El testamento en caso de pandemia es un testamento abierto no notarial que se da en casos especiales y que son poco comunes. Actualmente se encuentra en auge este tipo especial de testamento dada la situación del COVID-19. 

El testamento en caso de pandemia es una excepción al testamento abierto notarial. Se caracteriza por unos requisitos regidos por la Ley, establecidos en el Código Civil en virtud del artículo 701 CC. 

¿Qué debes saber para realizar testamento en caso de pandemia?

  1. Existe la posibilidad de realizar el testamento oral, siendo válida esta modalidad. Aunque es preferente realizarlo por escrito. 
  1. El testamento perderá la vigencia pasado un  período de 2 meses desde que el testador haya cesado la pandemia. Si dentro de este período el testador fallece, es necesario acudir al notario competente dentro de los 3 meses siguientes a la muerte del testador para elevar a escritura pública, tanto si el testamento por pandemia se ha hecho verbalmente o por escrito. Es de máxima importancia acudir al notario para dar fe al testamento, teniendo como consecuencia al no hacerlo, la ineficacia de este. 
  1. El testamento por pandemia se puede realizar ante presencia de un mínimo de tres personas mayores de 16 años y sin intervención de un notario. 
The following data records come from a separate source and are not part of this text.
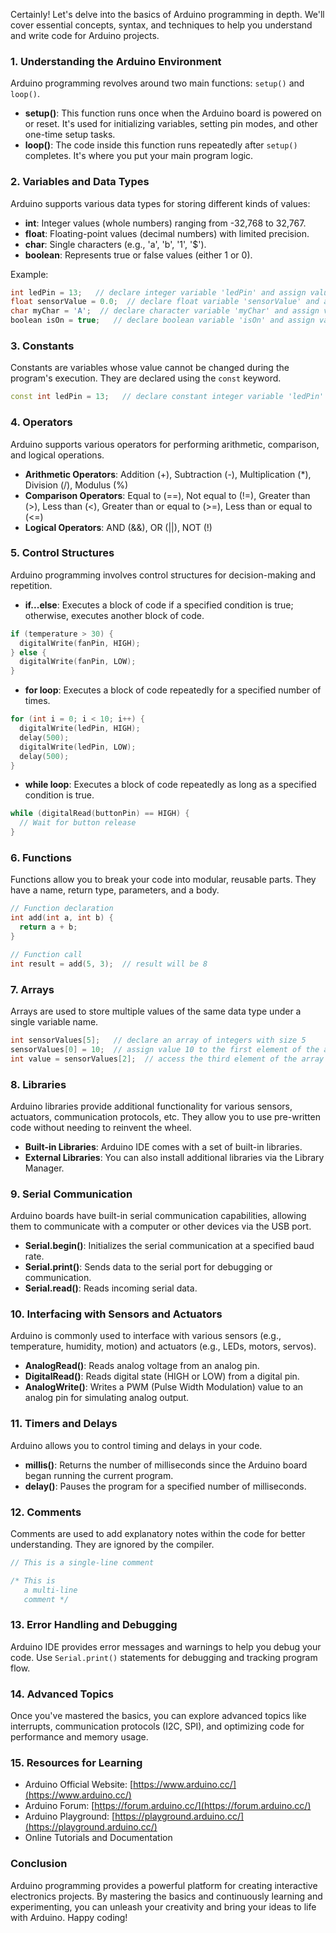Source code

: Certainly! Let's delve into the basics of Arduino programming in depth. We'll cover essential concepts, syntax, and techniques to help you understand and write code for Arduino projects.

### 1. Understanding the Arduino Environment
Arduino programming revolves around two main functions: `setup()` and `loop()`.
- **setup()**: This function runs once when the Arduino board is powered on or reset. It's used for initializing variables, setting pin modes, and other one-time setup tasks.
- **loop()**: The code inside this function runs repeatedly after `setup()` completes. It's where you put your main program logic.

### 2. Variables and Data Types
Arduino supports various data types for storing different kinds of values:
- **int**: Integer values (whole numbers) ranging from -32,768 to 32,767.
- **float**: Floating-point values (decimal numbers) with limited precision.
- **char**: Single characters (e.g., 'a', 'b', '1', '$').
- **boolean**: Represents true or false values (either 1 or 0).

Example:
```cpp
int ledPin = 13;   // declare integer variable 'ledPin' and assign value 13
float sensorValue = 0.0;  // declare float variable 'sensorValue' and assign value 0.0
char myChar = 'A';  // declare character variable 'myChar' and assign value 'A'
boolean isOn = true;   // declare boolean variable 'isOn' and assign value true
```

### 3. Constants
Constants are variables whose value cannot be changed during the program's execution. They are declared using the `const` keyword.
```cpp
const int ledPin = 13;   // declare constant integer variable 'ledPin' and assign value 13
```

### 4. Operators
Arduino supports various operators for performing arithmetic, comparison, and logical operations.
- **Arithmetic Operators**: Addition (+), Subtraction (-), Multiplication (*), Division (/), Modulus (%)
- **Comparison Operators**: Equal to (==), Not equal to (!=), Greater than (>), Less than (<), Greater than or equal to (>=), Less than or equal to (<=)
- **Logical Operators**: AND (&&), OR (||), NOT (!)

### 5. Control Structures
Arduino programming involves control structures for decision-making and repetition.
- **if...else**: Executes a block of code if a specified condition is true; otherwise, executes another block of code.
```cpp
if (temperature > 30) {
  digitalWrite(fanPin, HIGH);
} else {
  digitalWrite(fanPin, LOW);
}
```
- **for loop**: Executes a block of code repeatedly for a specified number of times.
```cpp
for (int i = 0; i < 10; i++) {
  digitalWrite(ledPin, HIGH);
  delay(500);
  digitalWrite(ledPin, LOW);
  delay(500);
}
```
- **while loop**: Executes a block of code repeatedly as long as a specified condition is true.
```cpp
while (digitalRead(buttonPin) == HIGH) {
  // Wait for button release
}
```

### 6. Functions
Functions allow you to break your code into modular, reusable parts. They have a name, return type, parameters, and a body.
```cpp
// Function declaration
int add(int a, int b) {
  return a + b;
}

// Function call
int result = add(5, 3);  // result will be 8
```

### 7. Arrays
Arrays are used to store multiple values of the same data type under a single variable name.
```cpp
int sensorValues[5];   // declare an array of integers with size 5
sensorValues[0] = 10;  // assign value 10 to the first element of the array
int value = sensorValues[2];  // access the third element of the array
```

### 8. Libraries
Arduino libraries provide additional functionality for various sensors, actuators, communication protocols, etc. They allow you to use pre-written code without needing to reinvent the wheel.
- **Built-in Libraries**: Arduino IDE comes with a set of built-in libraries.
- **External Libraries**: You can also install additional libraries via the Library Manager.

### 9. Serial Communication
Arduino boards have built-in serial communication capabilities, allowing them to communicate with a computer or other devices via the USB port.
- **Serial.begin()**: Initializes the serial communication at a specified baud rate.
- **Serial.print()**: Sends data to the serial port for debugging or communication.
- **Serial.read()**: Reads incoming serial data.

### 10. Interfacing with Sensors and Actuators
Arduino is commonly used to interface with various sensors (e.g., temperature, humidity, motion) and actuators (e.g., LEDs, motors, servos).
- **AnalogRead()**: Reads analog voltage from an analog pin.
- **DigitalRead()**: Reads digital state (HIGH or LOW) from a digital pin.
- **AnalogWrite()**: Writes a PWM (Pulse Width Modulation) value to an analog pin for simulating analog output.

### 11. Timers and Delays
Arduino allows you to control timing and delays in your code.
- **millis()**: Returns the number of milliseconds since the Arduino board began running the current program.
- **delay()**: Pauses the program for a specified number of milliseconds.

### 12. Comments
Comments are used to add explanatory notes within the code for better understanding. They are ignored by the compiler.
```cpp
// This is a single-line comment

/* This is
   a multi-line
   comment */
```

### 13. Error Handling and Debugging
Arduino IDE provides error messages and warnings to help you debug your code. Use `Serial.print()` statements for debugging and tracking program flow.

### 14. Advanced Topics
Once you've mastered the basics, you can explore advanced topics like interrupts, communication protocols (I2C, SPI), and optimizing code for performance and memory usage.

### 15. Resources for Learning
- Arduino Official Website: [https://www.arduino.cc/](https://www.arduino.cc/)
- Arduino Forum: [https://forum.arduino.cc/](https://forum.arduino.cc/)
- Arduino Playground: [https://playground.arduino.cc/](https://playground.arduino.cc/)
- Online Tutorials and Documentation

### Conclusion
Arduino programming provides a powerful platform for creating interactive electronics projects. By mastering the basics and continuously learning and experimenting, you can unleash your creativity and bring your ideas to life with Arduino. Happy coding!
Puede encontrar más información en el Tratado  del Derecho de sucesiones vigente en España y Andorra.

¿Cómo realizar testamento en peligro de muerte?

El testamento realizado por causa de peligro de muerte es otra excepción al testamento notarial abierto, que permite al testador designar el cabal hereditario de forma verbal si se encuentra en una situación de peligro inminente de muerte. 
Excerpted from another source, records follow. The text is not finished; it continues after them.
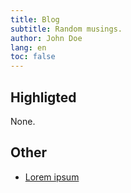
 ```yaml
---
title: Blog
subtitle: Random musings.
author: John Doe
lang: en
toc: false
---
```



## Highligted

None.

## Other

- [Lorem ipsum](lorem-ipsum.html)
Para otorgar dicha clase de testamento se requiere la presencia de cinco testigos idóneos, sin necesidad de acto de presencia de Notario. 
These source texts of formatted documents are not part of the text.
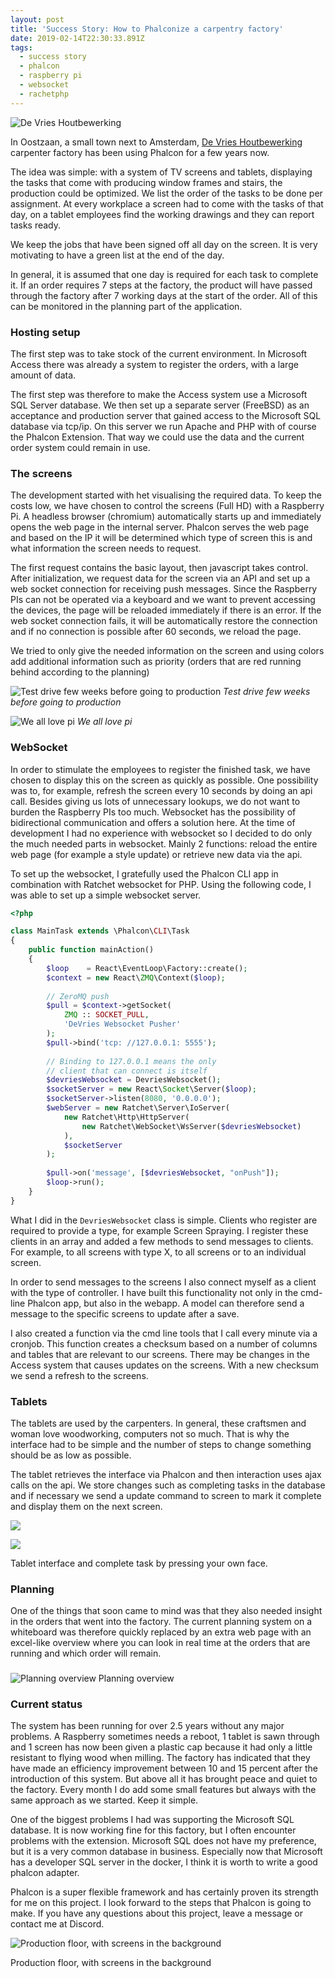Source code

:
 ```yaml
---
layout: post
title: 'Success Story: How to Phalconize a carpentry factory'
date: 2019-02-14T22:30:33.891Z
tags:
  - success story
  - phalcon
  - raspberry pi
  - websocket
  - rachetphp
---
```

![De Vries Houtbewerking](/assets/files/devries-factory.jpg "De Vries Houtbewerking")

In Oostzaan, a small town next to Amsterdam, [De Vries Houtbewerking](http://www.devrieshoutbewerking.nl) carpenter factory has been using Phalcon for a few years now. 

The idea was simple: with a system of TV screens and tablets, displaying the tasks that come with producing window frames and stairs, the production could be optimized. We list  the order of the tasks to be done per assignment. At every workplace a screen had to come with the tasks of that day, on a tablet employees find the working drawings and they can report tasks ready. 

We keep the jobs that have been signed off all day on the screen. It is very motivating to have a green list at the end of the day.

In general, it is assumed that one day is required for each task to complete it. If an order requires 7 steps at the factory, the product will have passed through the factory after 7 working days at the start of the order. All of this can be monitored in the planning part of the application.

### Hosting setup

The first step was to take stock of the current environment. In Microsoft Access there was already a system to register the orders, with a large amount of data.

The first step was therefore to make the Access system use a Microsoft SQL Server database. We then set up a separate server (FreeBSD) as an acceptance and production server that gained access to the Microsoft SQL database via tcp/ip. On this server we run Apache and PHP with of course the Phalcon Extension. That way we could use the data and the current order system could remain in use.

### The screens

The development started with het visualising the required data. To keep the costs low, we have chosen to control the screens (Full HD) with a Raspberry Pi. A headless browser (chromium) automatically starts up and immediately opens the web page in the internal server. Phalcon serves the web page and based on the IP it will be determined which type of screen this is and what information the screen needs to request.

The first request contains the basic layout, then javascript takes control. After initialization, we request data for the screen via an API and set up a web socket connection for receiving push messages. Since the Raspberry PIs can not be operated via a keyboard and we want to prevent accessing the devices, the page will be reloaded immediately if there is an error. If the web socket connection fails, it will be automatically restore the connection and if no connection is possible after 60 seconds, we reload the page. 

We tried to only give the needed information on the screen and using colors add additional information such as priority (orders that are red running behind according to the planning) 

![Test drive few weeks before going to production](/assets/files/devries-screens.jpg "Test drive few weeks before going to production")
_Test drive few weeks before going to production_

![](/assets/files/devries-pi.jpg "We all love pi")
_We all love pi_

### WebSocket

In order to stimulate the employees to register the finished task, we have chosen to display this on the screen as quickly as possible. One possibility was to, for example, refresh the screen every 10 seconds by doing an api call. Besides giving us lots of unnecessary lookups, we do not want to burden the Raspberry PIs too much. Websocket has the possibility of bidirectional communication and offers a solution here. At the time of development I had no experience with websocket so I decided to do only the much needed parts in websocket. Mainly 2 functions: reload the entire web page (for example a style update) or retrieve new data via the api.

To set up the websocket, I gratefully used the Phalcon CLI app in combination with Ratchet websocket for PHP. Using the following code, I was able to set up a simple websocket server.

```php
<?php

class MainTask extends \Phalcon\CLI\Task
{
    public function mainAction()
    {
        $loop    = React\EventLoop\Factory::create();
        $context = new React\ZMQ\Context($loop);
        
        // ZeroMQ push
        $pull = $context->getSocket(
            ZMQ :: SOCKET_PULL, 
            'DeVries Websocket Pusher'
        );
        $pull->bind('tcp: //127.0.0.1: 5555');
        
        // Binding to 127.0.0.1 means the only 
        // client that can connect is itself
        $devriesWebsocket = DevriesWebsocket();
        $socketServer = new React\Socket\Server($loop);
        $socketServer->listen(8080, '0.0.0.0');
        $webServer = new Ratchet\Server\IoServer(
            new Ratchet\Http\HttpServer(
                new Ratchet\WebSocket\WsServer($devriesWebsocket)
            ), 
            $socketServer
        );
        
        $pull->on('message', [$devriesWebsocket, "onPush"]);
        $loop->run();    
    }
}
```

What I did in the `DevriesWebsocket` class is simple. Clients who register are required to provide a type, for example Screen Spraying. I register these clients in an array and added a few methods to send messages to clients. For example, to all screens with type X, to all screens or to an individual screen.

In order to send messages to the screens I also connect myself as a client with the type of controller. I have built this functionality not only in the cmd-line Phalcon app, but also in the webapp. A model can therefore send a message to the specific screens to update after a save.

I also created a function via the cmd line tools that I call every minute via a cronjob. This function creates a checksum based on a number of columns and tables that are relevant to our screens. There may be changes in the Access system that causes updates on the screens. With a new checksum we send a refresh to the screens.

### Tablets

The tablets are used by the carpenters. In general, these craftsmen and woman love woodworking, computers not so much. That is why the interface had to be simple and the number of steps to change something should be as low as possible.

The tablet retrieves the interface via Phalcon and then interaction uses ajax calls on the api. We store changes such as completing tasks in the database and if necessary we send a update command to screen to mark it complete and display them on the next screen.

![](/assets/files/devries-tablet-01.png)

![](/assets/files/devries-tablet-02.jpg)

Tablet interface and complete task by pressing your own face.

### Planning

One of the things that soon came to mind was that they also needed insight in the orders that went into the factory. The current planning system on a whiteboard was therefore quickly replaced by an extra web page with an excel-like overview where you can look in real time at the orders that are running and which order will remain.

### 

![](/assets/files/devries-planning.png "Planning overview")
Planning overview

### Current status

The system has been running for over 2.5 years without any major problems. A Raspberry sometimes needs a reboot, 1 tablet is sawn through and 1 screen has now been given a plastic cap because it had only a little resistant to flying wood when milling. The factory has indicated that they have made an efficiency improvement between 10 and 15 percent after the introduction of this system. But above all it has brought peace and quiet to the factory. Every month I do add some small features but always with the same approach as we started. Keep it simple.

One of the biggest problems I had was supporting the Microsoft SQL database. It is now working fine for this factory, but I often encounter problems with the extension. Microsoft SQL does not have my preference, but it is a very common database in business. Especially now that Microsoft has a developer SQL server in the docker, I think it is worth to write a good phalcon adapter. 

Phalcon is a super flexible framework and has certainly proven its strength for me on this project. I look forward to the steps that Phalcon is going to make. If you have any questions about this project, leave a message or contact me at Discord.

![](/assets/files/devries-floor.jpg "Production floor, with screens in the background")

Production floor, with screens in the background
La realización del testamento, tiene unos rasgos comunes con el testamento en caso de pandemia. Este tiene una vigencia de dos meses a partir del período el cual haya salido del peligro de muerte. En el caso que el causante fallezca dentro de este transcurso de tiempo, se  dispone de tres meses para acudir al notario a elevar a público el testamento, sino se designará ineficaz.